GBP/USD held near two-week highs around 1.3340 as traders reassessed the dollar after a weak US jobs report. Softer payrolls have tempered bets on further Federal Reserve rate hikes, yet high US yields keep the dollar supported.
The Pound to Dollar exchange rate held close to two-week highs around 1.3340 as investors kept reassessing the US dollar after last week’s disappointing labour market report. Sterling had hit 2-week highs around 1.3380 last week before settling lower on Monday.
Weak payrolls shift the dollar view
The soft jobs data has tempered expectations of further Federal Reserve rate hikes, though the dollar stays supported by relatively high US yields and firm investor demand.

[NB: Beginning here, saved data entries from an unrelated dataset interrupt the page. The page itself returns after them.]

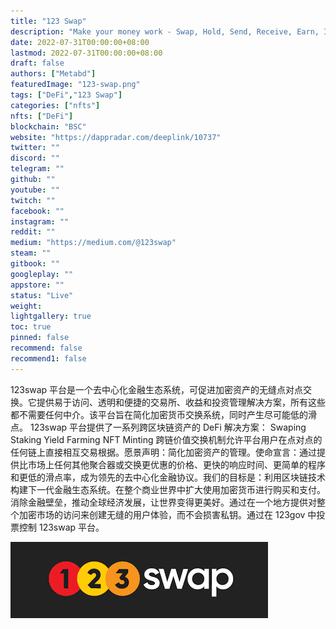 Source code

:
 ```yaml
---
title: "123 Swap"
description: "Make your money work - Swap, Hold, Send, Receive, Earn, Invest crypto & NFT in Multiple Crypto Chains using only one DEFI 123swap finance DEX AMM."
date: 2022-07-31T00:00:00+08:00
lastmod: 2022-07-31T00:00:00+08:00
draft: false
authors: ["Metabd"]
featuredImage: "123-swap.png"
tags: ["DeFi","123 Swap"]
categories: ["nfts"]
nfts: ["DeFi"]
blockchain: "BSC"
website: "https://dappradar.com/deeplink/10737"
twitter: ""
discord: ""
telegram: ""
github: ""
youtube: ""
twitch: ""
facebook: ""
instagram: ""
reddit: ""
medium: "https://medium.com/@123swap"
steam: ""
gitbook: ""
googleplay: ""
appstore: ""
status: "Live"
weight: 
lightgallery: true
toc: true
pinned: false
recommend: false
recommend1: false
---
```

123swap 平台是一个去中心化金融生态系统，可促进加密资产的无缝点对点交换。它提供易于访问、透明和便捷的交易所、收益和投资管理解决方案，所有这些都不需要任何中介。该平台旨在简化加密货币交换系统，同时产生尽可能低的滑点。 123swap 平台提供了一系列跨区块链资产的 DeFi 解决方案： Swaping Staking Yield Farming NFT Minting 跨链价值交换机制允许平台用户在点对点的任何链上直接相互交易根据。愿景声明：简化加密资产的管理。使命宣言：通过提供比市场上任何其他聚合器或交换更优惠的价格、更快的响应时间、更简单的程序和更低的滑点率，成为领先的去中心化金融协议。我们的目标是：利用区块链技术构建下一代金融生态系统。在整个商业世界中扩大使用加密货币进行购买和支付。消除金融壁垒，推动全球经济发展，让世界变得更美好。通过在一个地方提供对整个加密市场的访问来创建无缝的用户体验，而不会损害私钥。通过在 123gov 中投票控制 123swap 平台。

![下载](下载.png)


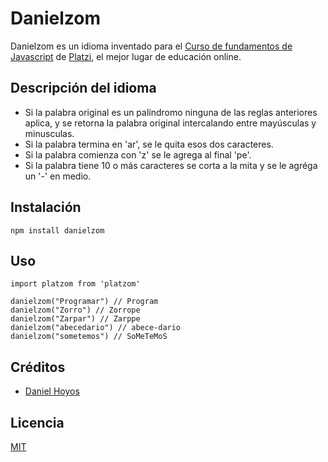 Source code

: # Danielzom

Danielzom es un idioma inventado para el [Curso de fundamentos de Javascript](https://platzi.com/js) de [Platzi](https://platzi.com), el mejor lugar de educación online.

##  Descripción del idioma

- Si la palabra original es un palíndromo ninguna de las reglas anteriores aplica, y se retorna la palabra original intercalando entre mayúsculas y minusculas.
- Si la palabra termina en 'ar', se le quita esos dos caracteres.
- Si la palabra comienza con 'z' se le agrega al final 'pe'.
- Si la palabra tiene 10 o más caracteres se corta a la mita y se le agréga un '-' en medio.

## Instalación
```
npm install danielzom
```

## Uso
```
import platzom from 'platzom'

danielzom("Programar") // Program
danielzom("Zorro") // Zorrope
danielzom("Zarpar") // Zarppe
danielzom("abecedario") // abece-dario
danielzom("sometemos") // SoMeTeMoS
```

## Créditos

- [Daniel Hoyos](http://twitter.com/danielhoyosdev)

## Licencia

[MIT](https://opensource.org/licenses/MIT)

The increase in non-farm payrolls was held to 57,000, against expectations of around 115,000, alongside a big drop in the workforce.

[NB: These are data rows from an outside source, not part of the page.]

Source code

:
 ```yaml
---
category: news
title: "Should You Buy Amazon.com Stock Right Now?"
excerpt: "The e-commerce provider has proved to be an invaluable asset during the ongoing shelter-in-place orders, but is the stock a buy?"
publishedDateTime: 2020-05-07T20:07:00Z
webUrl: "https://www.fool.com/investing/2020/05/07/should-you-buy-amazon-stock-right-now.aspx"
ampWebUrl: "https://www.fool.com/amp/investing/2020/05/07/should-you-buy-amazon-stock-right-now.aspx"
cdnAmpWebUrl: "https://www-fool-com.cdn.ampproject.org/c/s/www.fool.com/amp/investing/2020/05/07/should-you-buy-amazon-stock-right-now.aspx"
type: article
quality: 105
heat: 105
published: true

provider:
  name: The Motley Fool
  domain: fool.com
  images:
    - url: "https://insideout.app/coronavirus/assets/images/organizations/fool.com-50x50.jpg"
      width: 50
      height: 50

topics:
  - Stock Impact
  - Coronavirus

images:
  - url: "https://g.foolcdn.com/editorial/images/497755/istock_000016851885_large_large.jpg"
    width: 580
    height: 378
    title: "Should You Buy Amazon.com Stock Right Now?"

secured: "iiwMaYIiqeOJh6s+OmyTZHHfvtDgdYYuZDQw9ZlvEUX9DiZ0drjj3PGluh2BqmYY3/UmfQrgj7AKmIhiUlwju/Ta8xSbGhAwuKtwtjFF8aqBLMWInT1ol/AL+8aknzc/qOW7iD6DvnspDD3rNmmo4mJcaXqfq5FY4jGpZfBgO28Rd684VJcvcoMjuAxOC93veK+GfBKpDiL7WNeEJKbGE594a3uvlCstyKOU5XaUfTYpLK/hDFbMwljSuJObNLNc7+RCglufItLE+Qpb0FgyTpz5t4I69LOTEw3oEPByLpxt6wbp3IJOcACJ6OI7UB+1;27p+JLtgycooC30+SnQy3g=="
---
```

Analysts read the shift differently. According to CurrencyNews, City Index strategist David Scutt said the risk-reward had changed: “The risk-reward is no longer as one-sided as it was only a week ago.” SocGen, by contrast, stays positive on the dollar, expecting its strength to persist through the second half of the year. Pound influences stayed limited, with the 10-year bond yield edging down to 4.77% from 4.80% the week before.
Technical levels frame the range
On the charts, GBP/USD’s rally resumed after a brief retreat, with intraday bias back on the upside toward 1.3459 resistance. A firm break there would argue that the whole correction from 1.3867 has completed and target 1.3657 resistance for confirmation. On the downside, a move below 1.3327 minor support would turn the bias neutral again.
Continuum Economics flagged a similar picture, noting a sharp bounce to congestion resistance at 1.3400, where overbought daily stochastics are prompting consolidation near that resistance level. A break above 1.3400 could extend late-June gains toward congestion around 1.3450, with support down to 1.3300.
For the pound itself, forecasts stay contained: UoB sees a firm underlying tone, while CIBC expects GBP/USD held at 1.33 by the end of this year.